Annual New General Fund Revenue Since Recovery Began

 Source: KCEP analysis of Office of the State Budget Director data, Consensus Forecasting Group October estimate

Several immediate issues contribute to the fall-off in growth. Coal severance tax revenues are expected to be $100 million less in 2016 than they were in 2012 as eastern Kentucky coal loses competitiveness in energy markets. Cigarette tax revenues are expected to be $33 million less in 2016 than in 2012 as smoking rates continue to decline. And the state’s forecasters say corporate income tax receipts have been temporarily boosted because of high corporate profits, but growth is likely to level off or even decline once businesses start spending more.

The individual income tax–by far the state’s strongest revenue source–is also expecting somewhat slower growth over the next two years than it had at the beginning of the recovery. Higher growth is typical in early periods of recovery, when income taxes tend to rise more rapidly than other sources like sales taxes. It’s particularly true in this recovery, where the incomes of wealthy individuals have grown dramatically while the wages and spending of low- and middle-income people have stagnated.

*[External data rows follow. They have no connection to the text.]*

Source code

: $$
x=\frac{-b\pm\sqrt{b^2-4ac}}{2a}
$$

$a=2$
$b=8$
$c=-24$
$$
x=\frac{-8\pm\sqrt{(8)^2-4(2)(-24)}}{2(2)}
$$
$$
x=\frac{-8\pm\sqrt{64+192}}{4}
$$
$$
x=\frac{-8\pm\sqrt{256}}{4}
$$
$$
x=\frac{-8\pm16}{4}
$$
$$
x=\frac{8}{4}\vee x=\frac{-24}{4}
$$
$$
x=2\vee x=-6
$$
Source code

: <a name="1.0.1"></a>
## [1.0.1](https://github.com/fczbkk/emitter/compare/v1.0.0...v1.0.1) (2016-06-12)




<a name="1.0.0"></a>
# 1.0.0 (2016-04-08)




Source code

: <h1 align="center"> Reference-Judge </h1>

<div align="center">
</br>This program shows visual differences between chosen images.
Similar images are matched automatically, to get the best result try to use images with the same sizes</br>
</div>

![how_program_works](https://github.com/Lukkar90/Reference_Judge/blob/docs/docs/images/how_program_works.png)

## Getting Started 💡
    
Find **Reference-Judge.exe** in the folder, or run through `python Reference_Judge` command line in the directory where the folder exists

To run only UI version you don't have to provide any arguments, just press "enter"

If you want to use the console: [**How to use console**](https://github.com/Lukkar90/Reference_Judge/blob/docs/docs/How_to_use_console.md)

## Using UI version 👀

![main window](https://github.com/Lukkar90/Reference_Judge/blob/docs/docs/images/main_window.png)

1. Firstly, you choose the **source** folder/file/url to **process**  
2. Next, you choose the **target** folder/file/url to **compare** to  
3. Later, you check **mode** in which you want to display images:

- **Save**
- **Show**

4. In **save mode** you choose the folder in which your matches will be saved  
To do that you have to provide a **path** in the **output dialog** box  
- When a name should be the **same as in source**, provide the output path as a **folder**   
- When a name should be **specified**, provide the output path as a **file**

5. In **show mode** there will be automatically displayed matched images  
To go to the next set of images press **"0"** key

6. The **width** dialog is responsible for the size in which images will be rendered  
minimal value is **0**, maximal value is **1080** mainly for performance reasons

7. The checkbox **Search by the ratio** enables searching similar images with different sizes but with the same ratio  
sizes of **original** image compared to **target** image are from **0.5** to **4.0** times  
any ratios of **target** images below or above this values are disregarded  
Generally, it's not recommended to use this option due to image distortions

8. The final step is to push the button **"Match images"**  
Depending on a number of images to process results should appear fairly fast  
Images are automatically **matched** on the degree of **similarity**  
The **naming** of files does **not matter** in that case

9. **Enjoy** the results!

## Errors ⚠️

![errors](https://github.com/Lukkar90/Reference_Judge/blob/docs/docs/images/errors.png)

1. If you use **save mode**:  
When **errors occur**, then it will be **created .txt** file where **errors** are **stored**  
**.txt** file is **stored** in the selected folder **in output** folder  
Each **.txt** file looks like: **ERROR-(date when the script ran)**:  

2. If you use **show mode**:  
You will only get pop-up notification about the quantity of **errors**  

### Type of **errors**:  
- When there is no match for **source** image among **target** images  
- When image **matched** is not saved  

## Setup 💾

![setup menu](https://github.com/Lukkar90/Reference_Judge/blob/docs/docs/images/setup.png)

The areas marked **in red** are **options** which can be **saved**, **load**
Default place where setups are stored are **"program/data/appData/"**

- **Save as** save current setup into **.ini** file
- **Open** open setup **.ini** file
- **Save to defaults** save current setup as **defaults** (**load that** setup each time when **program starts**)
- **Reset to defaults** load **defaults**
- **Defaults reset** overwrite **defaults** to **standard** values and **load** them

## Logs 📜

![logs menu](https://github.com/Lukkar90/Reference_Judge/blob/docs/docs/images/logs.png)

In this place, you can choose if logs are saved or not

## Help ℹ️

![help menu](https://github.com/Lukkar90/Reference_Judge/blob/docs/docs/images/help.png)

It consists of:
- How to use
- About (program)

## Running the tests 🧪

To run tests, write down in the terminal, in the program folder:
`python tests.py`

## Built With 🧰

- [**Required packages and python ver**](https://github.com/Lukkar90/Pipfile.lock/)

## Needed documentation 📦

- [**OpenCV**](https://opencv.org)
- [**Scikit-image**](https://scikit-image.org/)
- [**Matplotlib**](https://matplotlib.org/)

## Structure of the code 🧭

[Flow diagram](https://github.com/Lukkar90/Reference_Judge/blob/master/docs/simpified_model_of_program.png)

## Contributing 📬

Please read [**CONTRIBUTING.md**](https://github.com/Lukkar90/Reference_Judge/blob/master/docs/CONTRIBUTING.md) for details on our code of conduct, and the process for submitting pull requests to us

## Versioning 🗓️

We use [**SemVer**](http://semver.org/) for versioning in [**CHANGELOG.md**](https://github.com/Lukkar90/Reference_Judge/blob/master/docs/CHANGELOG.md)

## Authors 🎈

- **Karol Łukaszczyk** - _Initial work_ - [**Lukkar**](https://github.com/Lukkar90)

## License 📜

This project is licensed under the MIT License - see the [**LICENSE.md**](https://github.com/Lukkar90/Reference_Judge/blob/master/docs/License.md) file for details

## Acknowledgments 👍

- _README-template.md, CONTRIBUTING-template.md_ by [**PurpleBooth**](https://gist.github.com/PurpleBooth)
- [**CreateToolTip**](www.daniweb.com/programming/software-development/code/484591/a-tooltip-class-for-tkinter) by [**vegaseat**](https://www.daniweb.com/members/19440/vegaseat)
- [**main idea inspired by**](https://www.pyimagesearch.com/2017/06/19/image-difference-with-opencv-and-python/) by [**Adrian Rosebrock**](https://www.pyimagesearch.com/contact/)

The weakness of the economy overall contributes to the state’s revenue problem. At current rates of job growth, Kentucky would not get back to pre-recession unemployment rates until the last half of the decade. Kentucky’s revenue is heavily dependent on growth in income from wages and salaries, which is hampered by too few jobs and sagging wages.

And as has been well-documented, Kentucky’s tax system doesn’t keep up with growth in the economy because it has too many exemptions and exclusions in its major tax sources. Sales tax revenue, for example, is projected to grow at rates of only 1. 3 percent and 2.2 percent over the next two years (compared to growth of more than 5 percent a year throughout the 1990s), and failing to extend the sales tax to services plays a role in this slow growth.

Why Isn’t the Pension Revenue Bill Helping Matters?

As part of the deal over legislation that made changes to Kentucky’s pension system in the 2013 regular session, the General Assembly passed a revenue bill that proponents said would allow Kentucky to begin making full annual contributions to pay down its pension liability. However, the new revenue from the bill was small to begin with, and is easily overwhelmed by other forces depressing state revenue growth.

The law, House Bill 440, was projected to raise $65.7 million in new General Fund money the first year of the new budget and $69.9 million the second. Its major provisions were a cut in the small personal credit for individual income taxes, an end to a corporate loophole that allowed large multi-state corporations to reduce tax liability by deducting fees paid between subsidiaries, and a reduction in the compensation vendors can claim from remitting sales taxes. Also, the state said at the time it expected to gain $30 million a year in additional revenue because of federal tax law changes associated with the “fiscal cliff” deal Congress made in January 2013.

Other revenue trends like the continued decline in coal severance and cigarette tax receipts negate the impact of House Bill 440 in the latest revenue forecast. And the state does not have the benefit of the tax amnesty program in the next budget, which provided $58.4 million in one-time tax revenue in 2013.

A Terrible Budget without More Revenues

The only good news is that the preliminary forecast projects revenues for this year will be $59.5 million more than originally expected, which could mean a small boost going into the new budget. However, the next budget must replace $157 million in one-time monies used to balance the current budget (including $49 million taken out of the rainy day fund), and make $128-$148 million in additional state employee pension payments per year (not to mention the amount owed to teachers’ pensions) before it can begin to address other budget needs.

Come January, the conversation in Frankfort will be about a budget with unprecedented austerity unless additional revenues are considered.